New Synthetic Challenges Involving the Pentafluorosulfanyl Group (SF5)
In 2002, while working to develop new high-density, high fluorine content materials for the Air Force, we discovered a new and convenient method for introduction of a pentafluorosulfanyl (SF5) group into functionalized aliphatic and aromatic compounds. Thus far largely ignored by pharmaceutical and agrochemical companies, probably because of the lack of convenient synthetic methodology, we consider the SF5 group a “substituent of the future”. It has virtually all of the attributes of the trifluoromethyl group, with some distinct advantages, being chemically more stable, inducing greater molecular lipophilicity, and being even more electron attracting.

By developing new an convenient methods using SF5Cl and SF5Br to make SF5-containing aliphatics and aromatics, we hope to stimulate greater research activity in this potentially important area of synthetic organic chemistry. Our own immediate emphasis in this area is to develop syntheses of presently unknown SF5-substituted heterocyclics, and to continue our efforts to develop new SF5-containing polymers.

Novel Synthetic Chemistry of Derivatives of Octafluoro[2.2]paracyclophane
Since the first isolation of the parent compound in 1949, interest in molecules containing the unique structural features of [2.2]paracyclophanes has never waned and has generated a literature filled with unusual structural features and chemistry. This chemistry includes their unique role as CVD precursors of what are known as Parylene polymers.

The totally bridge fluorinated [2.2]paracyclophane, a molecule we call AF4, only recently became generally accessible as a result of efforts from our lab.
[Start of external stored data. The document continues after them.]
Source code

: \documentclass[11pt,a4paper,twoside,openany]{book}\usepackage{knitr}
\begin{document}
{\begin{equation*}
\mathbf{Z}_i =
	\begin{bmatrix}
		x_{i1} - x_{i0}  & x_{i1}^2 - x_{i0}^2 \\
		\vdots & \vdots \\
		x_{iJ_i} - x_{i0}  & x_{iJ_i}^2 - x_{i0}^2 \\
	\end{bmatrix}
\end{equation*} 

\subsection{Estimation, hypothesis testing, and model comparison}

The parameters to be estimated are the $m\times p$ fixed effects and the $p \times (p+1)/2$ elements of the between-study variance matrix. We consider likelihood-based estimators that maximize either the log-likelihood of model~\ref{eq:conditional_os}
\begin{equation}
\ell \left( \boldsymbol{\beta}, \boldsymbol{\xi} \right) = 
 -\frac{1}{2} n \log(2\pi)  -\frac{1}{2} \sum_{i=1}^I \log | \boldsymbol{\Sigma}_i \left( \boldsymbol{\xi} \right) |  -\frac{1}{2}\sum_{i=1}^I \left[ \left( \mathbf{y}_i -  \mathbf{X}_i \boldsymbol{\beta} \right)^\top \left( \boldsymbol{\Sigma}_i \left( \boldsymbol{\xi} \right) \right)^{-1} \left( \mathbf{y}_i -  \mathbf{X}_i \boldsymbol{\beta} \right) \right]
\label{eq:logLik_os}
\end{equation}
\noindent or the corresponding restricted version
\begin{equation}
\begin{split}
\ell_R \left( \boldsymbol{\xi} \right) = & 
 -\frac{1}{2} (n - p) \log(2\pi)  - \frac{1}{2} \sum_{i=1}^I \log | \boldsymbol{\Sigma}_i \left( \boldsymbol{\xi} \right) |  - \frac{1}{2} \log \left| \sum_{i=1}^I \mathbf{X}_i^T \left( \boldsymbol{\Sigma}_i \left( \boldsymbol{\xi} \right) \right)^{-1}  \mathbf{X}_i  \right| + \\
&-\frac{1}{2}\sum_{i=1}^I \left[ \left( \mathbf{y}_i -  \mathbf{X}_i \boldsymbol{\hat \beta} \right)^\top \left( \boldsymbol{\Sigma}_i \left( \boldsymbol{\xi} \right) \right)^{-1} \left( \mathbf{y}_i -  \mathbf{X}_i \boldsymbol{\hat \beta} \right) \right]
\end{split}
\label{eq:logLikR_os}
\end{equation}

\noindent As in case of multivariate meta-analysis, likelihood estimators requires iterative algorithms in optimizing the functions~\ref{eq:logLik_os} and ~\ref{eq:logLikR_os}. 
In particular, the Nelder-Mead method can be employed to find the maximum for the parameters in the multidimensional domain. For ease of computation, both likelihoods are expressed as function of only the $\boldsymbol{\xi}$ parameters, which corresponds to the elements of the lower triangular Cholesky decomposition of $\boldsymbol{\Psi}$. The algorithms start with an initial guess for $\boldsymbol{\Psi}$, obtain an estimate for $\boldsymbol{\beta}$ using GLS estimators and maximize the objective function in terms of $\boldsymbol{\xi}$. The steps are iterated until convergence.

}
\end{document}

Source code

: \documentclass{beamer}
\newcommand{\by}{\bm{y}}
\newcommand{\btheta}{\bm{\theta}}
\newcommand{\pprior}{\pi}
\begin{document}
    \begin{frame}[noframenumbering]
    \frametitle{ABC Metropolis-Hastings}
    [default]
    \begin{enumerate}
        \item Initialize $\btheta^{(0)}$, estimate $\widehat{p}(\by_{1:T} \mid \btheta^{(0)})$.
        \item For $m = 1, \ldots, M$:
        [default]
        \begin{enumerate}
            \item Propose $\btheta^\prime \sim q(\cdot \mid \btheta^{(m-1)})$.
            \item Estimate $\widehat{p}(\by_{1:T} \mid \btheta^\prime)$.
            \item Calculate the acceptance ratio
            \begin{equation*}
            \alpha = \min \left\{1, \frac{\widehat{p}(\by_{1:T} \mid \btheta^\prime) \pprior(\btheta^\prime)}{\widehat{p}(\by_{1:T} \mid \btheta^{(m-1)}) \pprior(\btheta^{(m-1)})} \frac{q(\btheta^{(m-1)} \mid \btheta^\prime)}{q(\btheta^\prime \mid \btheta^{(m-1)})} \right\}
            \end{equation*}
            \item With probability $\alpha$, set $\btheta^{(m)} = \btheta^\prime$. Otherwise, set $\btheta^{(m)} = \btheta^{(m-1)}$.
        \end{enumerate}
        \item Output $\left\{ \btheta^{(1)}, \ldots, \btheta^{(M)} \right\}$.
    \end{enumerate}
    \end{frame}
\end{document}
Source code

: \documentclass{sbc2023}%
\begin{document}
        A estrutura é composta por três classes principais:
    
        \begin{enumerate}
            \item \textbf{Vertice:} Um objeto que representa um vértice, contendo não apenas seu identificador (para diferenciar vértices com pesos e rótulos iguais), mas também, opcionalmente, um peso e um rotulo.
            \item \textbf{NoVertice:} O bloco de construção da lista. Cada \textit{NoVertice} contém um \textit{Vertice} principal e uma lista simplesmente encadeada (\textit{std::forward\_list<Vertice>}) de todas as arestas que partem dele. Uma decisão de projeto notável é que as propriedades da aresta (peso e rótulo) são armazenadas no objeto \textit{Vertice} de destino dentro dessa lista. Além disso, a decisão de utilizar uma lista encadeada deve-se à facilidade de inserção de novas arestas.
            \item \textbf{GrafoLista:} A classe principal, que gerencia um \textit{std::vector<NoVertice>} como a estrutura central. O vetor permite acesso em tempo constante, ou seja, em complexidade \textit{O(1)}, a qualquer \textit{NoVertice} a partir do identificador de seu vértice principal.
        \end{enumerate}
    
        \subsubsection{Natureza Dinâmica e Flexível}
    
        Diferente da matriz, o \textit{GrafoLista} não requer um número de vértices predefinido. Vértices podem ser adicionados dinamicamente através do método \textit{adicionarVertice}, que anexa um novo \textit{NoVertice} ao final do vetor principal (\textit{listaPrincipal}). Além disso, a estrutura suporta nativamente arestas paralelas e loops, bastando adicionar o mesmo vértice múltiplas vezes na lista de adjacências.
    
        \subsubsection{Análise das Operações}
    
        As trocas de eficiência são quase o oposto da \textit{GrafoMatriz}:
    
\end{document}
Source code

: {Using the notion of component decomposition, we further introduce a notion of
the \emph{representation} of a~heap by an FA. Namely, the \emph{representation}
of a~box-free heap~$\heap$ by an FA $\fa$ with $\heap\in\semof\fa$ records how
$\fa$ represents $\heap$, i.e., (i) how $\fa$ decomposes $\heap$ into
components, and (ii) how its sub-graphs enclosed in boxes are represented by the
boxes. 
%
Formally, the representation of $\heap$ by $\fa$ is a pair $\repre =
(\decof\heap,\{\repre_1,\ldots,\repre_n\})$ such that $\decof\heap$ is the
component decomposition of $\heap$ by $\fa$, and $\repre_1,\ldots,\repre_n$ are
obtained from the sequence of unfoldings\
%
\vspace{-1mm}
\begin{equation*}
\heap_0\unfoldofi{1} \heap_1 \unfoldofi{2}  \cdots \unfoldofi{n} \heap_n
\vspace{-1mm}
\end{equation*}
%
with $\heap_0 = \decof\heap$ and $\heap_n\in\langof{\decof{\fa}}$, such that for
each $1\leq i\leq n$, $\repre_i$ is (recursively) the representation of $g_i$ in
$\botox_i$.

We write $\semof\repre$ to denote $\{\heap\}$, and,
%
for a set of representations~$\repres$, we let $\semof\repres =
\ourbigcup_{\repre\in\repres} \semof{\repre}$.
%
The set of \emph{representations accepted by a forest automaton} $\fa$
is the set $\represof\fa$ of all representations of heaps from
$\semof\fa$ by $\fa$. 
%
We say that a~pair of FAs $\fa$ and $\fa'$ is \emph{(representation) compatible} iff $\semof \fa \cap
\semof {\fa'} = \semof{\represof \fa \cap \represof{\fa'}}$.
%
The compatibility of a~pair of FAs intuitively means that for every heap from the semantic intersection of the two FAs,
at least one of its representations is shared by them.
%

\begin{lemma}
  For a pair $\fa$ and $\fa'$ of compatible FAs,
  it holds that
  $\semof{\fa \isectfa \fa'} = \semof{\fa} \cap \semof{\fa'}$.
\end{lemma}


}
The presence of the bridge fluorines bestows this compound with novel properties and chemical behavior, some of which is exemplified in the examples below.

In addition to extending the synthetic aspects of AF4 chemistry to make new derivatives, some of which will have unusual molecular architecture, we will also be working to develop novel polymers from these materials.

Extraordinary Reactivity of Fluorinated Radicals
Over the last ten years we have been engaged in a very successful research program dedicated to obtaining a quantitative measure of the reactivity of radicals that contain fluorine. The results were always interesting, often surprising, and sometimes almost unbelievable, such as were the extraordinary reactivities of perfluoroalkyl radicals towards hydrogen abstraction from alkoxides (see below) or the huge kinetic isotope effects that were observed for H versus D abstraction from compounds like acetone (kH/kD = 17).

Our current interests in this area relate to studies of the reactivity of the SF5 ∙ radical, and to development of synthetic applications of the novel reactivities that we have discovered.